Are you aware of the regulations regarding section 508 of the American Disabilities Act and the impact it has on your business website?

Poorly designed websites can create unnecessary barriers for people with disabilities, just as poorly designed buildings prevent some people with disabilities from entering. Access problems often occur because website designers mistakenly assume that everyone sees and accesses a webpage in the same way. This mistaken assumption can frustrate assistive technologies and their users. Accessible website design recognizes these differences and does not require people to see, hear, or use a standard mouse in order to access the information and services provided.
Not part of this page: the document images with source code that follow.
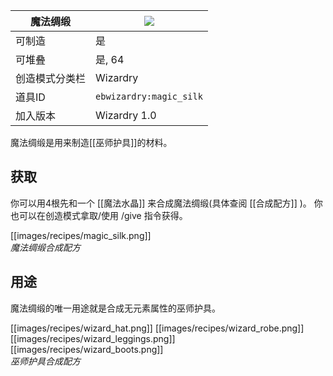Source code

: | 魔法绸缎 |![](https://github.com/Electroblob77/Wizardry/blob/1.12.2/src/main/resources/assets/ebwizardry/textures/items/magic_silk.png)|
|---|---|
| 可制造 | 是 |
| 可堆叠 | 是, 64 |
| 创造模式分类栏| Wizardry |
| 道具ID | `ebwizardry:magic_silk` |
| 加入版本 | Wizardry 1.0 |

魔法绸缎是用来制造[[巫师护具]]的材料。

## 获取
你可以用4根先和一个 [[魔法水晶]] 来合成魔法绸缎(具体查阅 [[合成配方]] )。 你也可以在创造模式拿取/使用 /give 指令获得。

[[images/recipes/magic_silk.png]]  
_魔法绸缎合成配方_

## 用途
魔法绸缎的唯一用途就是合成无元素属性的巫师护具。

[[images/recipes/wizard_hat.png]] [[images/recipes/wizard_robe.png]] [[images/recipes/wizard_leggings.png]] [[images/recipes/wizard_boots.png]]  
_巫师护具合成配方_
The start of a website lawsuit trend?

Winn-Dixie recently faced, and lost an ADA compliance lawsuit for its website, and it made for some pretty sensational headlines. Website accessibility is a hot topic right now, so every case that goes wrong for someone is bound to result in some pretty fanatical headlines. But should you actually be worried? In short — maybe.
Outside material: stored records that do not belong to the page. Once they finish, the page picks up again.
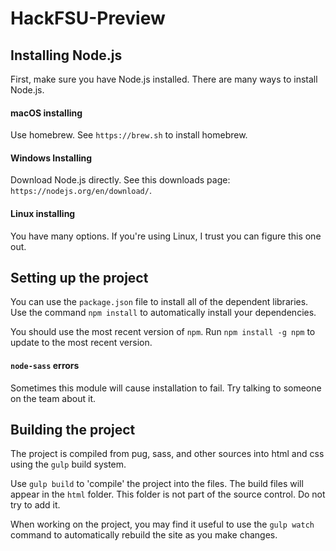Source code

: # HackFSU-Preview

## Installing Node.js
First, make sure you have Node.js installed. There are many ways to install Node.js.

#### macOS installing
Use homebrew. See `https://brew.sh` to install homebrew.

#### Windows Installing
Download Node.js directly. See this downloads page: `https://nodejs.org/en/download/`.

#### Linux installing
You have many options. If you're using Linux, I trust you can figure this one out.


## Setting up the project
You can use the `package.json` file to install all of the dependent libraries. Use the command `npm install` to automatically install your dependencies.

You should use the most recent version of `npm`. Run `npm install -g npm` to update to the most recent version.

#### `node-sass` errors
Sometimes this module will cause installation to fail. Try talking to someone on the team about it.

## Building the project
The project is compiled from pug, sass, and other sources into html and css using the `gulp` build system.

Use `gulp build` to 'compile' the project into the files. The build files will appear in the `html` folder. This folder is not part of the source control. Do not try to add it.

When working on the project, you may find it useful to use the `gulp watch` command to automatically rebuild the site as you make changes.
So let’s try and make ADA compliance, who needs to be worried, and what you can do about it as simple to understand as possible. Full disclosure — I am not your lawyer, and nothing in here is legal advice.
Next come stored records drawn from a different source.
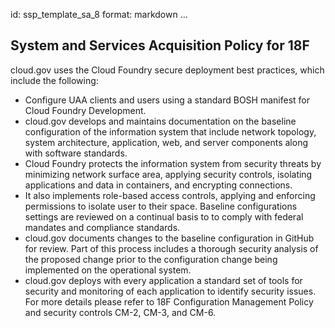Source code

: id: ssp_template_sa_8
format: markdown
...
## System and Services Acquisition Policy for 18F

cloud.gov uses the Cloud Foundry secure deployment best practices, which include the following:
  - Configure UAA clients and users using a standard BOSH manifest for Cloud Foundry
Development.
  - cloud.gov develops and maintains documentation on the baseline configuration
of the information system that include network topology, system architecture, application, web, and server components along with software standards.
  - Cloud Foundry protects the information system from security threats by minimizing
network surface area, applying security controls, isolating applications and data in containers, and encrypting connections.
  - It also implements role-based access controls, applying and enforcing permissions
to isolate user to their space.  Baseline configurations settings are reviewed on a continual basis to to comply with federal mandates and compliance standards.
  - cloud.gov documents changes to the baseline configuration in GitHub for review.
Part of this process includes a thorough security analysis of the proposed change prior to the configuration change being implemented on the operational system.
  - cloud.gov deploys with every application a standard set of tools for security
and monitoring of each application to identify security issues. For more details please refer to 18F Configuration Management Policy and security controls CM-2, CM-3, and CM-6.
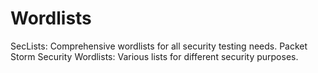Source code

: # Wordlists
SecLists: Comprehensive wordlists for all security testing needs.
Packet Storm Security Wordlists: Various lists for different security purposes.
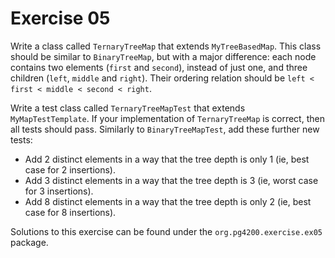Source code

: # Exercise 05

Write a class called `TernaryTreeMap` that extends `MyTreeBasedMap`.
This class should be similar to `BinaryTreeMap`, but with a major difference:
each node contains two elements (`first` and `second`), instead of just one, and three children
(`left`, `middle` and `right`).
Their ordering relation should be `left < first < middle < second < right`.

Write a test class called `TernaryTreeMapTest` that extends `MyMapTestTemplate`.
If your implementation of `TernaryTreeMap` is correct, then all tests should pass.
Similarly to `BinaryTreeMapTest`,
add these further new tests:
* Add 2 distinct elements in a way that the tree depth is only 1 (ie, best case for 2 insertions).
* Add 3 distinct elements in a way that the tree depth is 3 (ie, worst case for 3 insertions).
* Add 8 distinct elements in a way that the tree depth is only 2 (ie, best case for 8 insertions).


Solutions to this exercise can be found under the `org.pg4200.exercise.ex05` package.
What Does ADA Compliance Mean?

ADA is short for the Americans with Disabilities Act, which became law in 1990. It prohibits discrimination against individuals with disabilities in all areas of public life. The ADA, at least for Title III (private sector businesses), only applies to companies that employ 15 or more persons.

In January 2018, some new federal regulations will take effect. All federal institutions’ websites must meet AA compliance on all items in WCAG 2.0 by this time. We’ll get into what that means a little later.

Why Is ADA Compliance Suddenly a Bigger Deal?

Legal precedent is changing, and ADA compliance related lawsuits are becoming more successful, and the courts are seeing more of them as a result. Title III of the Americans with Disabilities Act pertains to private sector businesses. Lately, those protections are more frequently expanding into digital territory as web and mobile applications become more necessary in our day-to-day lives.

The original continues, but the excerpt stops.